Norpac Foods, Inc. v. Gilmore

Decision Date25 February 1994
Citation318 Or. 363,867 P.2d 1373
PartiesIn the Matter of the Compensation of William F. Gilmore, Claimant. NORPAC FOODS, INC., Petitioner on Review, v. William F. GILMORE, Respondent on Review. WCB 91-04989, 91-04663; CA A78880; SC S40614.
CourtOregon Supreme Court

Chess Trethewy, of Garrett, Hemann, Robertson, Paulus, Jennings & Comstock, P.C., Salem, argued the cause and filed the petition for petitioner on review.

David W. Hittle, of Burt, Swanson, Lathen, Alexander & McCann, Salem, argued the cause for respondent on review.
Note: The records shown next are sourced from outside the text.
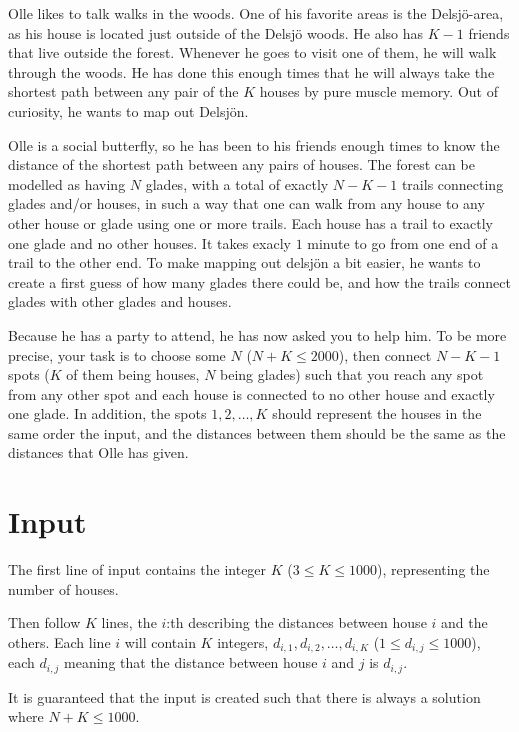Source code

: \noindent

Olle likes to talk walks in the woods. One of his favorite areas is the Delsjö-area, as his house is located
just outside of the Delsjö woods. He also has $K-1$ friends that live outside the forest. Whenever he goes to
visit one of them, he will walk through the woods. He has done this enough times that he will always take
the shortest path between any pair of the $K$ houses by pure muscle memory. Out of curiosity, he wants to map
out Delsjön.

Olle is a social butterfly, so he has been to his friends enough times to know the distance of the shortest
path between any pairs of houses. The forest can be modelled as having $N$ glades, with a total of exactly
$N-K-1$ trails connecting glades and/or houses, in such a way that one can walk from any house to any other
house or glade using one or more trails. Each house has a trail to exactly one glade and no other houses.
It takes exacly $1$ minute to go from one end of a trail to the other end.
To make mapping out delsjön a bit easier, he wants to create a
first guess of how many glades there could be, and how the trails connect glades with other glades and houses.

Because he has a party to attend, he has now asked you to help him. To be more precise, your task is to choose some
$N$ ($N+K \leq 2000$), then connect $N-K-1$ spots ($K$ of them being houses, $N$ being glades) such that you reach any spot from any other spot
and each house is connected to no other house and exactly one glade. In addition, the spots $1,2, \dots, K$ should represent
the houses in the same order the input, and the distances between them should be the same as the distances that Olle
has given. 

\section*{Input}
The first line of input contains the integer $K$ ($3 \leq K \leq 1000$), representing the number of houses.

Then follow $K$ lines, the $i$:th describing the distances between house $i$ and the others. Each line $i$ will contain
$K$ integers, $d_{i,1}, d_{i,2}, \dots, d_{i,K}$ ($1 \leq d_{i,j} \leq 1000$), each $d_{i,j}$ meaning that the distance 
between house $i$ and $j$ is $d_{i,j}$.

It is guaranteed that the input is created such that there is always a solution where $N+K \leq 1000$.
Before CARSON, C.J., and GILLETTE, VAN HOOMISSEN, FADELEY, UNIS and GRABER, JJ.

UNIS, Justice.

The issue in this workers' compensation case is whether claimant's injury is compensable solely because it occurred in a parking lot owned and maintained by employer.
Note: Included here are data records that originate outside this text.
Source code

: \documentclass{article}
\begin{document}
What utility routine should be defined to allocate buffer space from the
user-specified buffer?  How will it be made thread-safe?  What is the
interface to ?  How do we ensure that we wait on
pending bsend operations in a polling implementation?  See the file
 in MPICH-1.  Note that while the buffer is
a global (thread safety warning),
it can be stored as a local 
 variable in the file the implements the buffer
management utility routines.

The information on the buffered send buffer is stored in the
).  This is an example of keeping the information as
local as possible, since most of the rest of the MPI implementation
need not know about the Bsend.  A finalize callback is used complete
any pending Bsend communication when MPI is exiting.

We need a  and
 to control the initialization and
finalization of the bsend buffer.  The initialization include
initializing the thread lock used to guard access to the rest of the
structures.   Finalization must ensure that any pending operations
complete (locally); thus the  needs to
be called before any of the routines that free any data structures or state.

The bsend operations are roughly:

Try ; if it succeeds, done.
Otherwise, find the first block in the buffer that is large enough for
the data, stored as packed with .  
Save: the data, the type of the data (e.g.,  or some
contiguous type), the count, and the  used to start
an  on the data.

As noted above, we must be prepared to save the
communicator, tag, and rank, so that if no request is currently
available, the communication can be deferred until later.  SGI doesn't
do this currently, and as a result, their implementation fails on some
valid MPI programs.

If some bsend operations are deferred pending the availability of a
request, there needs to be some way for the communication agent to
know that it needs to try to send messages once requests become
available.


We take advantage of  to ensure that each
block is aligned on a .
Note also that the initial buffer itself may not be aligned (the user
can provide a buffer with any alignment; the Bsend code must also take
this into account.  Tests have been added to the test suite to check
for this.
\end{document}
On March 4, 1991, claimant worked a full shift as a quality control grader at employer's place of business. At the end of his shift, claimant left the plant and walked to his car, which was parked in a lot owned and maintained by employer. When claimant got to his car, he opened the door and began to enter the vehicle. As claimant was sliding into the driver's seat of his car, he felt his right knee "grab/lock up," which produced excruciating pain. He backed out of the car and kicked his right leg out straight, which produced a popping sound, along with swelling and extreme pain in his right knee. Claimant drove home. At the time claimant was injured, he had completed all work duties, and he was not compensated by employer for the time between completion of his duties and his arrival home.
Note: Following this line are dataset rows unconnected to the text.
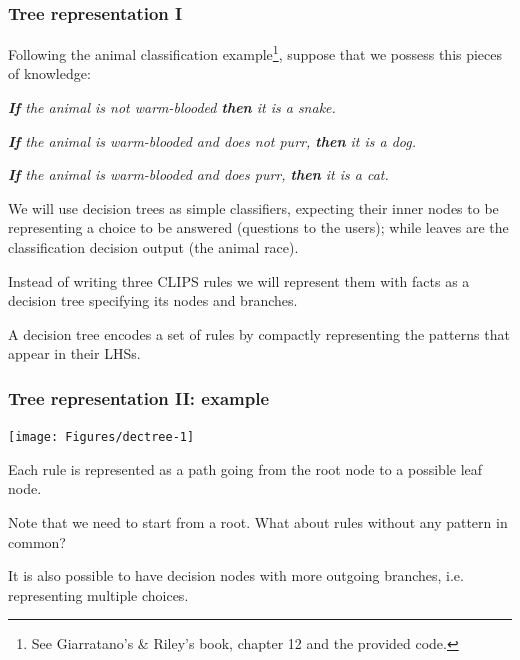 \documentclass[xcolor={usenames,dvipsnames,svgnames}, compress]{beamer}
\begin{document}
\begin{frame}
  \frametitle{Tree representation I}
  
  Following the animal classification example\footnote{See
    Giarratano's \& Riley's book, chapter 12 and the provided code.},
  suppose that we possess this pieces of knowledge:\par\bigskip
  \emph{\textbf{If} the animal is not warm-blooded \textbf{then} it is a snake.}\par
  \emph{\textbf{If} the animal is warm-blooded and does not purr, \textbf{then} it is a dog.}\par
  \emph{\textbf{If} the animal is warm-blooded and does purr, \textbf{then} it is a cat.}\par\bigskip

  We will use decision trees as simple classifiers, expecting their
  inner nodes to be representing a choice to be answered (questions to
  the users); while leaves are the classification decision
  output (the animal race).\par\bigskip

  Instead of writing three CLIPS rules we will represent them with
  facts as a decision tree specifying its nodes and branches.\par
  A decision tree encodes a set of rules by compactly representing the
  patterns that appear in their LHSs.
  
\end{frame}

\begin{frame}
  \frametitle{Tree representation II: example}
  \begin{center}
    \texttt{[image: Figures/dectree-1]}
  \end{center}
  Each rule is represented as a path going from the root node to a
  possible leaf node.\par
  Note that we need to start from a root. What about rules without
  any pattern in common?\par\bigskip
  
  It is also possible to have decision nodes with more outgoing
  branches, i.e. representing multiple choices.
\end{frame}
\end{document}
The next day, claimant went to the emergency room of a local hospital for the pain in his right knee. The attending physician took claimant off work and advised claimant to visit an orthopedic surgeon. Claimant subsequently received treatment, including arthroscopy, from an orthopedic surgeon for the damage to his right knee. The treatment was successful, and claimant returned to work in April 1991.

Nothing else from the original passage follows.